- WORK INSTRUCTION: Below are lines of data, and only some are wanted. Please repeat exactly those from the line that has "- Fixed token supply" through the line that has "- Real estate data access".

═══

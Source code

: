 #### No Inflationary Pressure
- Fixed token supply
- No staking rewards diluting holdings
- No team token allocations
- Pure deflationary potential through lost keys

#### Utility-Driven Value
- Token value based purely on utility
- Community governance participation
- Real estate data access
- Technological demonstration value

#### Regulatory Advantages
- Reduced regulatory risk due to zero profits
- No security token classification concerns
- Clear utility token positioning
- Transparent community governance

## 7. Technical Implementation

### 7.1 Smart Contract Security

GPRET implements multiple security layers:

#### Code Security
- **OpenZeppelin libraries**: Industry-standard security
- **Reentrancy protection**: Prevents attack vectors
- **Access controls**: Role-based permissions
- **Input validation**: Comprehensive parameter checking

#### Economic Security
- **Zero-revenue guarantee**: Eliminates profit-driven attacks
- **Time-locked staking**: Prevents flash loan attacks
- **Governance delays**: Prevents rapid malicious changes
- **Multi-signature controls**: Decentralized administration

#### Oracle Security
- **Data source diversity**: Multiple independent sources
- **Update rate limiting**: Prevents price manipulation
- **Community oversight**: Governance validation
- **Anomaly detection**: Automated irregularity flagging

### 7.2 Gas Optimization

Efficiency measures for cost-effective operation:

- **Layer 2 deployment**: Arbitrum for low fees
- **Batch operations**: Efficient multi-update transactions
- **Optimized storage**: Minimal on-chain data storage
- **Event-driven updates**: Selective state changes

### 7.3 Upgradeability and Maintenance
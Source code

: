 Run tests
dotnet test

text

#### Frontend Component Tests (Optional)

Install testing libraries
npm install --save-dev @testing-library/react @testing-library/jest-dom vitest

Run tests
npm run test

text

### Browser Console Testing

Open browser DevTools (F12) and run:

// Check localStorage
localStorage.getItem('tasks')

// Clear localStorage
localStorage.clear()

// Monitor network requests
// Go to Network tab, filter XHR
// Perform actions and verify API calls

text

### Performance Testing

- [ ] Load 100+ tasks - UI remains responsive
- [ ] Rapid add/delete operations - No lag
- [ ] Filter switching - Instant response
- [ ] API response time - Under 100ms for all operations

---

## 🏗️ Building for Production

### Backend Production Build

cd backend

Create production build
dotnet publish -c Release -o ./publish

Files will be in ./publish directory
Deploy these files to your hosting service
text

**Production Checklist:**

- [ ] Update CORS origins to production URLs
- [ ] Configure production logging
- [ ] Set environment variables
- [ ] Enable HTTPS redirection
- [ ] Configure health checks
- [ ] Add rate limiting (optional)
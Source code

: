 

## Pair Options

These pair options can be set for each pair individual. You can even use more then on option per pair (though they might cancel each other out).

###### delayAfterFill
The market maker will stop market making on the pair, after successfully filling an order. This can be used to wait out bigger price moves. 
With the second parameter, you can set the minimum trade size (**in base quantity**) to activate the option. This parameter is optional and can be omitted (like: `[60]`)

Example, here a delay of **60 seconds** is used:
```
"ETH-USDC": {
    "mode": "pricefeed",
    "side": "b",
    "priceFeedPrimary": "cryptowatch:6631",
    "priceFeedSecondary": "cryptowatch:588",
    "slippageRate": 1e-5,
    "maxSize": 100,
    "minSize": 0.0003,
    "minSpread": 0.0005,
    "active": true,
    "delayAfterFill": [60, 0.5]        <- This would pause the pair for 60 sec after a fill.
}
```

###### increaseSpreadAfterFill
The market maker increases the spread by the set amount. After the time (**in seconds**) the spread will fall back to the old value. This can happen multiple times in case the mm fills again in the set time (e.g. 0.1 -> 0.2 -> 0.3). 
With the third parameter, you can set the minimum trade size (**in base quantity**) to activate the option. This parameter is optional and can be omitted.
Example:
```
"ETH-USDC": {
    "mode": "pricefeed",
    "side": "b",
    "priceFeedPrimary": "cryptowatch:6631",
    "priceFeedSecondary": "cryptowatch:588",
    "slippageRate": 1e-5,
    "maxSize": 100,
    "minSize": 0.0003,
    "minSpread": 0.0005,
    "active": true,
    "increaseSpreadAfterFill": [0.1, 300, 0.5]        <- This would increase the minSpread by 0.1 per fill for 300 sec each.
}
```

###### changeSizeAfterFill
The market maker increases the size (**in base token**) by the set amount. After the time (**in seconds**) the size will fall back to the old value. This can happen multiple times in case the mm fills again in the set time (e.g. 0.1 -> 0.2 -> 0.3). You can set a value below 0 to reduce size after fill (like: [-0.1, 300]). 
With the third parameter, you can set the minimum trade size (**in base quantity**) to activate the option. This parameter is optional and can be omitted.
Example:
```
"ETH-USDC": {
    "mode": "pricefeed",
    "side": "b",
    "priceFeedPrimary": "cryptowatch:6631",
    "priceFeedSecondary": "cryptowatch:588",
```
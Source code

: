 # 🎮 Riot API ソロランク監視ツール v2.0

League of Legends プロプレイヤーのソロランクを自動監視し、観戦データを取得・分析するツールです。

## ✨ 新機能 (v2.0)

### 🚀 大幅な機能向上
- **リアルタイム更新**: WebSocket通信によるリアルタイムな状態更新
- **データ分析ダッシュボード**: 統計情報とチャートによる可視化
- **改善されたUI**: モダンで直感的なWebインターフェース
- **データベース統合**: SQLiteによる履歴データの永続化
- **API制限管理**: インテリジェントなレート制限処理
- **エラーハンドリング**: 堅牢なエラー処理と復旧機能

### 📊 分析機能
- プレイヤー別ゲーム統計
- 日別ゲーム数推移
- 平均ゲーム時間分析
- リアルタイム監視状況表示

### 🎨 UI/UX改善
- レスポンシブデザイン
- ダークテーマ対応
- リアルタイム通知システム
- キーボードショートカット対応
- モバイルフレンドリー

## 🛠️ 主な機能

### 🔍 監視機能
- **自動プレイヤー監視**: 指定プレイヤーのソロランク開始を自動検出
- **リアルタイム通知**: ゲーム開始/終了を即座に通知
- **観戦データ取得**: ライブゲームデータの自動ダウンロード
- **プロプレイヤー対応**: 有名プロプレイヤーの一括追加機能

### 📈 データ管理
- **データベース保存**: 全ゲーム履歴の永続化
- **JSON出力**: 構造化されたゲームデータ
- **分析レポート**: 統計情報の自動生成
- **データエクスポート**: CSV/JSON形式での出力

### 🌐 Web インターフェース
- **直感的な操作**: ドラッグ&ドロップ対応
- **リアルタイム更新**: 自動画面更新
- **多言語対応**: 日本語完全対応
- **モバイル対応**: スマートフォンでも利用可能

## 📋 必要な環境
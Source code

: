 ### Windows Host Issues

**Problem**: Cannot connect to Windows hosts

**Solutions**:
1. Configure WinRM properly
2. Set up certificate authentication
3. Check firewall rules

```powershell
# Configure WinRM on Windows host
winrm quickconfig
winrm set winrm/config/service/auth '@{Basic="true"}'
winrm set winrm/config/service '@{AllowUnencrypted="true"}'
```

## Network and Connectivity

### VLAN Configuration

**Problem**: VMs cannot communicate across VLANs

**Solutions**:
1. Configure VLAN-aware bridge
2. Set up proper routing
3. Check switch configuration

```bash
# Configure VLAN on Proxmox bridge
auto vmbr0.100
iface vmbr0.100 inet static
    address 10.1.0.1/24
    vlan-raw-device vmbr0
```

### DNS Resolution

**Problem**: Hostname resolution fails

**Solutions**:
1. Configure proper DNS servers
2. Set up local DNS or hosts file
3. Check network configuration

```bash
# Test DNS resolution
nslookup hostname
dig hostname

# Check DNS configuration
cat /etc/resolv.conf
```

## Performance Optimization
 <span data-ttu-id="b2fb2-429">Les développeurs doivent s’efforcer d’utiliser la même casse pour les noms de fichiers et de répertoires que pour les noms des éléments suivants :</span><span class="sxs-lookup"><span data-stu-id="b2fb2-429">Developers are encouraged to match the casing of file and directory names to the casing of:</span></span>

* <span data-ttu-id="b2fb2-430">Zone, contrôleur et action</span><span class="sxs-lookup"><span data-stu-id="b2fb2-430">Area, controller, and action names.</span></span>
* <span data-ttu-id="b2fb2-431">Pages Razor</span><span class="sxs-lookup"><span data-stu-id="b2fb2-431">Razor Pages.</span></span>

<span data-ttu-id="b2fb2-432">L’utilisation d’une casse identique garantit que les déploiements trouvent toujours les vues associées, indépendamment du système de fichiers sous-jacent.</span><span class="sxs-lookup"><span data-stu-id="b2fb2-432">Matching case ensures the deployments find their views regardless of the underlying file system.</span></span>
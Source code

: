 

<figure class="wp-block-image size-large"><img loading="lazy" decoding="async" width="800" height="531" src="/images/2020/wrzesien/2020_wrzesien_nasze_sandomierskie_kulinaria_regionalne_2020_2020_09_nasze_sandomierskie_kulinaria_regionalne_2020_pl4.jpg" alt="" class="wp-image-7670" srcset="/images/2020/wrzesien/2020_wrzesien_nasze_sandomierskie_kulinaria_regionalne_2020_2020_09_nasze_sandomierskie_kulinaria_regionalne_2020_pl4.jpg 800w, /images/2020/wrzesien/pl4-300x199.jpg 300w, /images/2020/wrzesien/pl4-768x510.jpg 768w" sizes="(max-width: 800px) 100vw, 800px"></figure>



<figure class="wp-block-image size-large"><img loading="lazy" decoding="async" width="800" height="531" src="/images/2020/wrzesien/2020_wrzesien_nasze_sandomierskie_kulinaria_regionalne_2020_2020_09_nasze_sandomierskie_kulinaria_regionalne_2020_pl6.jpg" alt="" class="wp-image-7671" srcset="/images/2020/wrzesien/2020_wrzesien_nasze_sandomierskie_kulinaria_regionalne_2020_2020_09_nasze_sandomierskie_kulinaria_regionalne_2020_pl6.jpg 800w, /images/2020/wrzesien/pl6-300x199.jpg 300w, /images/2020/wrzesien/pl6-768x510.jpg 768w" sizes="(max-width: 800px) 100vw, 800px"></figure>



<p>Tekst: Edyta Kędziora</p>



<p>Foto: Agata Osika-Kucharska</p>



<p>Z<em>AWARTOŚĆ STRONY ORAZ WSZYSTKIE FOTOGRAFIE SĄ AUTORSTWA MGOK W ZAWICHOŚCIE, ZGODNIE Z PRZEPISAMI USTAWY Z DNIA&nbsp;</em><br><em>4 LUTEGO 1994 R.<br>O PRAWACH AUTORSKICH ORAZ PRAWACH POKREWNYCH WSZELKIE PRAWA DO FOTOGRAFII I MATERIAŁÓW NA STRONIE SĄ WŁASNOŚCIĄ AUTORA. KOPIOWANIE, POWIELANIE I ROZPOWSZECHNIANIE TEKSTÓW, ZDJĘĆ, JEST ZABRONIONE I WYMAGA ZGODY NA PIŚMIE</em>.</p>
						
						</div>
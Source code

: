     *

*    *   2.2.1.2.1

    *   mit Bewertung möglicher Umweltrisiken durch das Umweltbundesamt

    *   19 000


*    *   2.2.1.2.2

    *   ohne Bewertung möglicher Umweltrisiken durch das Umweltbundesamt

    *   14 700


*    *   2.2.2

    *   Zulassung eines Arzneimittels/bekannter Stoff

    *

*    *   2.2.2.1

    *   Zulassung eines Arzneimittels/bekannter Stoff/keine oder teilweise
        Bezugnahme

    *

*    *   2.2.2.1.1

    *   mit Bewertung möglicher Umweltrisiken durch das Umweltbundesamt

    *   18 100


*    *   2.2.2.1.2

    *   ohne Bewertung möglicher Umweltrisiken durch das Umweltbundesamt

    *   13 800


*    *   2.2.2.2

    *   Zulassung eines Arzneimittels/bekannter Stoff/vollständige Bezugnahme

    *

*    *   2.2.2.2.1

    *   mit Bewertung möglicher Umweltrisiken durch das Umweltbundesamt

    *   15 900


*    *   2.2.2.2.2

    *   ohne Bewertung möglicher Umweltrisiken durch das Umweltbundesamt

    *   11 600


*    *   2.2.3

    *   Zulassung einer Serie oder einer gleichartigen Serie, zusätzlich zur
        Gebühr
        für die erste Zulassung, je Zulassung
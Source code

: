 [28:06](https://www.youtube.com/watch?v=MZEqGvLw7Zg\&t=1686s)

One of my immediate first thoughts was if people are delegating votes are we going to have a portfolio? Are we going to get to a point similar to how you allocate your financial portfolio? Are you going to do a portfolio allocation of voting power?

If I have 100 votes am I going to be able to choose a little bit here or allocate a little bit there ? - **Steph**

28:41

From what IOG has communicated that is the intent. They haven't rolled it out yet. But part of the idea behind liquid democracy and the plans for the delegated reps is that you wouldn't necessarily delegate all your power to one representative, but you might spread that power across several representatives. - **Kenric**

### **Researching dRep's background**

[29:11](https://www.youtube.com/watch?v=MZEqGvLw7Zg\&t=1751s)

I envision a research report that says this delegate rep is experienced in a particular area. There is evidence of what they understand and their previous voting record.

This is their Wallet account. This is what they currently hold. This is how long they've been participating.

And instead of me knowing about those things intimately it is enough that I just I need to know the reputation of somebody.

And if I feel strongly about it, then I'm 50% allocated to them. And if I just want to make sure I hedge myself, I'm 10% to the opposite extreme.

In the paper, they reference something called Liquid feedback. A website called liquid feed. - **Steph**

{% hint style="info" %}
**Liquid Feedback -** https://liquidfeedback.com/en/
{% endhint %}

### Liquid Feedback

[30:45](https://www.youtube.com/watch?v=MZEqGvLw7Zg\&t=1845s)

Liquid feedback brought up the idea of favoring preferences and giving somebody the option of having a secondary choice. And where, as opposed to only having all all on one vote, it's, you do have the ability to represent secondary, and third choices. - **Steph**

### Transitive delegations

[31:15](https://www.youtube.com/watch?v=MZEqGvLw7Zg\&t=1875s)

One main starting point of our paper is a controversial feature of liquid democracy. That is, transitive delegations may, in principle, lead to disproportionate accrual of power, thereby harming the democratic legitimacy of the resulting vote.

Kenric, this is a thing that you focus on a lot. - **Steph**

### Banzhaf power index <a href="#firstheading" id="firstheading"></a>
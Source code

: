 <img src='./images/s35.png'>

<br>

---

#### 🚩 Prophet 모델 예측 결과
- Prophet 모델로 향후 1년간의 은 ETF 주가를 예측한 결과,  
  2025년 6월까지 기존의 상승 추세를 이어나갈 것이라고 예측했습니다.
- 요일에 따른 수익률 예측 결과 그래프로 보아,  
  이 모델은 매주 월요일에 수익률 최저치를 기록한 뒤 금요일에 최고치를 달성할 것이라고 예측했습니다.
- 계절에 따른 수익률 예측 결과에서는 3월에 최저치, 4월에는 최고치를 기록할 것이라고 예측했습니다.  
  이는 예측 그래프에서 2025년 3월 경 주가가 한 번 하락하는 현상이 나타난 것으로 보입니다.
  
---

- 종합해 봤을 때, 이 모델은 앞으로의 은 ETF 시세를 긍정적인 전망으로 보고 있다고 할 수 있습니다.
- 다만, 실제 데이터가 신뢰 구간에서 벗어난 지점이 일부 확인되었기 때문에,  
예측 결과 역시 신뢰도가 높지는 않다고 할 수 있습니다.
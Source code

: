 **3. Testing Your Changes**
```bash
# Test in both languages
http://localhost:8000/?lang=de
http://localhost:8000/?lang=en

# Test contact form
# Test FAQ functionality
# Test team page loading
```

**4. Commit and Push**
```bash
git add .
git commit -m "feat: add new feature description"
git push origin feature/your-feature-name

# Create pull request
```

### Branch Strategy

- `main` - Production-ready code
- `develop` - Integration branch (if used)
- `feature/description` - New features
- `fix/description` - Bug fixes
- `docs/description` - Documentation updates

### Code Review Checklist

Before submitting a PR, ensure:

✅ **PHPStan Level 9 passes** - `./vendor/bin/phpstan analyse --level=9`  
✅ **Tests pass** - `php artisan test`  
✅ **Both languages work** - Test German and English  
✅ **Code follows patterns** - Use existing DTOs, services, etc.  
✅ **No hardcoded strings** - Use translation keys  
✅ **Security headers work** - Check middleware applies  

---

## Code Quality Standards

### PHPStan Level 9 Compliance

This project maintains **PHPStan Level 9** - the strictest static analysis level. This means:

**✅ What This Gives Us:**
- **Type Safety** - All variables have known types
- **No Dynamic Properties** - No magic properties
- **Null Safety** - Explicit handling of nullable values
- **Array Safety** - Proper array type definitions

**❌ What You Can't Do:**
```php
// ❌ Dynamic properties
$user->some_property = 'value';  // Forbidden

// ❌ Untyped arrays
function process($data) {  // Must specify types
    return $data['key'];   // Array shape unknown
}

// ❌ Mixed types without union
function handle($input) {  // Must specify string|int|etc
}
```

═══

- PROBLEM SOLUTION:
- Fixed token supply
- No staking rewards diluting holdings
- No team token allocations
- Pure deflationary potential through lost keys

#### Utility-Driven Value
- Token value based purely on utility
- Community governance participation
- Real estate data access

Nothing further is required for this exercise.